[WORK REQUEST]: Within the data that follows, how many lines contain the word "Most"? Reply with only the number.

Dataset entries
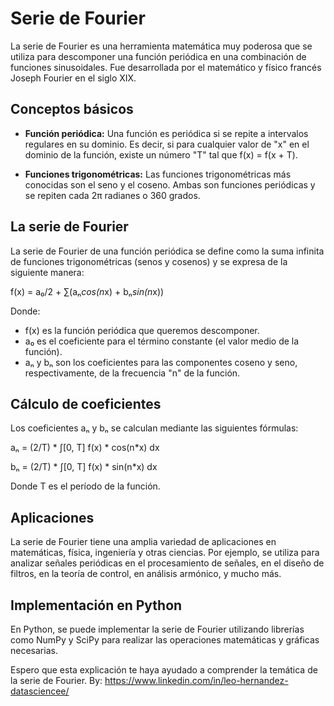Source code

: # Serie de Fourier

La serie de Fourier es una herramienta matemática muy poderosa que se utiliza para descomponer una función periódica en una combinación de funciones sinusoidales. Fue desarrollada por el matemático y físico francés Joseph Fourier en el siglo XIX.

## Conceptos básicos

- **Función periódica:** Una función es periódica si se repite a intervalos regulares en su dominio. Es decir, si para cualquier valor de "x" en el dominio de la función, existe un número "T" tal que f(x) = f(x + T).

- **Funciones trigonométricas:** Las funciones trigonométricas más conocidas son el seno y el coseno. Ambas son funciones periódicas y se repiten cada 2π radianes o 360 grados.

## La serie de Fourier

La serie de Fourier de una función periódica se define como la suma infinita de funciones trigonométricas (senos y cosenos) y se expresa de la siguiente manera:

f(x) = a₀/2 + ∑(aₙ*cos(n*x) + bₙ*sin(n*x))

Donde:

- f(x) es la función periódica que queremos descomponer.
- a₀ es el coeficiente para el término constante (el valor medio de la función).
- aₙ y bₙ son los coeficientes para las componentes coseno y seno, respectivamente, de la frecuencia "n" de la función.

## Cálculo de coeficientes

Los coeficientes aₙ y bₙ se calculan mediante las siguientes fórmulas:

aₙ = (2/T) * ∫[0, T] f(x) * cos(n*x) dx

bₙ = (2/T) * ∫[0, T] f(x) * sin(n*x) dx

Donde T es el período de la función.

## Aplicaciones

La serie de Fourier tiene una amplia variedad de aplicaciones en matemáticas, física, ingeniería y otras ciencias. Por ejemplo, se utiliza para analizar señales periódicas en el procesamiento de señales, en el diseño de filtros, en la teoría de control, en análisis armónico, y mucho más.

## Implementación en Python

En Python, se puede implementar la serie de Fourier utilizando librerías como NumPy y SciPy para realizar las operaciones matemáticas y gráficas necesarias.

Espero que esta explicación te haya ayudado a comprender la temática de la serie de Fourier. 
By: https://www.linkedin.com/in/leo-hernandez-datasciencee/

==

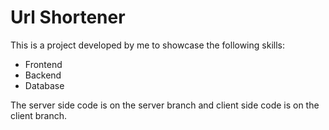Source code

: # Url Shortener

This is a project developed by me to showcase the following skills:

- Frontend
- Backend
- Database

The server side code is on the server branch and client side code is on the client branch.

--

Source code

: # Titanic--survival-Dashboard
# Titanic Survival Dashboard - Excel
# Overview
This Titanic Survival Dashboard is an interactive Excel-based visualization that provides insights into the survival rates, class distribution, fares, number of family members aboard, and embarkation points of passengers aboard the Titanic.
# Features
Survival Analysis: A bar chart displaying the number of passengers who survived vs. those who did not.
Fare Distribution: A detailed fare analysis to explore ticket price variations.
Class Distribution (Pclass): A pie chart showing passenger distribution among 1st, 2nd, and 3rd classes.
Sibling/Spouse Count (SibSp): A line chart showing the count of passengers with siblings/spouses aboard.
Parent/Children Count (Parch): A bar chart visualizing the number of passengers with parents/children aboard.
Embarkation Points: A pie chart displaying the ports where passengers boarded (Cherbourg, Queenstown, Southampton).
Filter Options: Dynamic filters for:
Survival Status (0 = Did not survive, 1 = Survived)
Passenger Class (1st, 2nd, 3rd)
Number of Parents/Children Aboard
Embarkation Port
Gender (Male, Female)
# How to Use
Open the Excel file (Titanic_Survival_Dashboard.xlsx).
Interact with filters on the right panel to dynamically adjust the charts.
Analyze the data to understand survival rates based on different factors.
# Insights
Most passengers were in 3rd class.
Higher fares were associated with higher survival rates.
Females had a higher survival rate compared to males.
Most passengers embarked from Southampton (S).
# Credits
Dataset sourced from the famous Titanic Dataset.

[YOUR SOLUTION]: 2